Opinions

Alaska crime bill debate reveals values of punishment and redemption

Sometimes the Legislature works. That's what's happening in the tough, detailed debate on a bill that would transform the criminal justice system.

With partisanship taking second place to policy research, the usual scripts have been discarded. Legislators are playing roles against type, drawing instead on basic values for redemption or punishment.

Sen. John Coghill, R-North Pole, the very conservative majority leader, has ushered a revolutionary liberalization of crime laws to the edge of passage. His adversary, fighting for tougher sentences, is from the left, Rep. Andy Josephson, D-Anchorage.

These are two of the Legislature's most thoughtful members and they both have powerful arguments on a law that will affect every one of us.

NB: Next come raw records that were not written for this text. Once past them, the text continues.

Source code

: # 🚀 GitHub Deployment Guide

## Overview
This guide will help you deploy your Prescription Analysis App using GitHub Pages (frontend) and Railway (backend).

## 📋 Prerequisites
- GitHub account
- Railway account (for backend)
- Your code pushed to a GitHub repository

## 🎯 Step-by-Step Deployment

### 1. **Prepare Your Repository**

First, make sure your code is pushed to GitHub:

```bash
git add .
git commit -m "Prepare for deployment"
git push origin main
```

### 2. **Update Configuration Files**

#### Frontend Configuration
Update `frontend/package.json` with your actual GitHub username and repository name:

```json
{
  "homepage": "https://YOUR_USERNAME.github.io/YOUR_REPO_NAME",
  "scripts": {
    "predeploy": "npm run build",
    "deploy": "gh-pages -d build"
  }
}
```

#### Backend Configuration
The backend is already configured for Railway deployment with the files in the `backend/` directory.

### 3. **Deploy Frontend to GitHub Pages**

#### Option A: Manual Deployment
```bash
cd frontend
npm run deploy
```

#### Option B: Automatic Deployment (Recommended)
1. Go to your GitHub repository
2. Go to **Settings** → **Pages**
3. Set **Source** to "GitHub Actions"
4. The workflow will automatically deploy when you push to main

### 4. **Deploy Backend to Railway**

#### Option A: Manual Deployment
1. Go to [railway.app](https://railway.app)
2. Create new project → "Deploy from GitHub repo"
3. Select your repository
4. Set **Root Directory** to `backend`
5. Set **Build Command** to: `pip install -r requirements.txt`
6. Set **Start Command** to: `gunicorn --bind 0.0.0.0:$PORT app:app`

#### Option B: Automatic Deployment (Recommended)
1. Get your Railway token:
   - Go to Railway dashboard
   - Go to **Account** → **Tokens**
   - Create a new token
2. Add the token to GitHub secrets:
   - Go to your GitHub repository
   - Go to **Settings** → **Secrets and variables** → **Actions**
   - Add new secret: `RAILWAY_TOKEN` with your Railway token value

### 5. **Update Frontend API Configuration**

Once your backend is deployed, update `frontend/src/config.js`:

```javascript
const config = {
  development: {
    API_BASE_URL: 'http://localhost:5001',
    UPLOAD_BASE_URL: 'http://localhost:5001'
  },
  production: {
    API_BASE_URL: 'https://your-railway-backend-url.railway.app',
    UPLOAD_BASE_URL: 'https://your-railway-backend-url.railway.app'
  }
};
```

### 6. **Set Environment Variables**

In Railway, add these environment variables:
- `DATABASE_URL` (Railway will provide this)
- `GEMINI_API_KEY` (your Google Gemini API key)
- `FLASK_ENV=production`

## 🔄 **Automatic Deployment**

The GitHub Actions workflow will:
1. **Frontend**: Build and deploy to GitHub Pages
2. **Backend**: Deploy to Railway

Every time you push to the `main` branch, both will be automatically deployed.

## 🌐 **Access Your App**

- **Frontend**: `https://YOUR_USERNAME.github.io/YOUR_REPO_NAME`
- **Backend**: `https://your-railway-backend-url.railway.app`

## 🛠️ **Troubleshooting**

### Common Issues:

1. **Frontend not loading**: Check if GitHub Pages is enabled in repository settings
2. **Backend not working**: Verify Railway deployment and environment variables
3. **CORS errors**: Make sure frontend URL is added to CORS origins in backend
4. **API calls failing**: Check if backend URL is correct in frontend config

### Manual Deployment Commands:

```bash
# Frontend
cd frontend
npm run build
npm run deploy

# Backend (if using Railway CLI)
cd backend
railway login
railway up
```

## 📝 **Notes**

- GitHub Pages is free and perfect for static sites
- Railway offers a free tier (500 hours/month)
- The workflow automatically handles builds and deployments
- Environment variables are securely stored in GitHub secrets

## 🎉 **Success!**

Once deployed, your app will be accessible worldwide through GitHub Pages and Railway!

Coghill has served in prison ministry. First elected to the State House in 1998, he is a solid old-time Alaskan, widely respected, friendly and known for integrity. He grew up in Nenana, where his father, Jack, was elected as a delegate to the Alaska Constitutional Convention, as a senator and as lieutenant governor.

Josephson is a former prosecutor. A legislator since 2012, he comes from a family of attorneys and intellectuals (who have been my close friends for many years). He is known for his sincerity. His father, Joe, worked for Alaska statehood as a congressional staffer and served in the Legislature starting in 1962.

Alaska is in good hands with these gentlemen. But they disagree passionately about the crime bill.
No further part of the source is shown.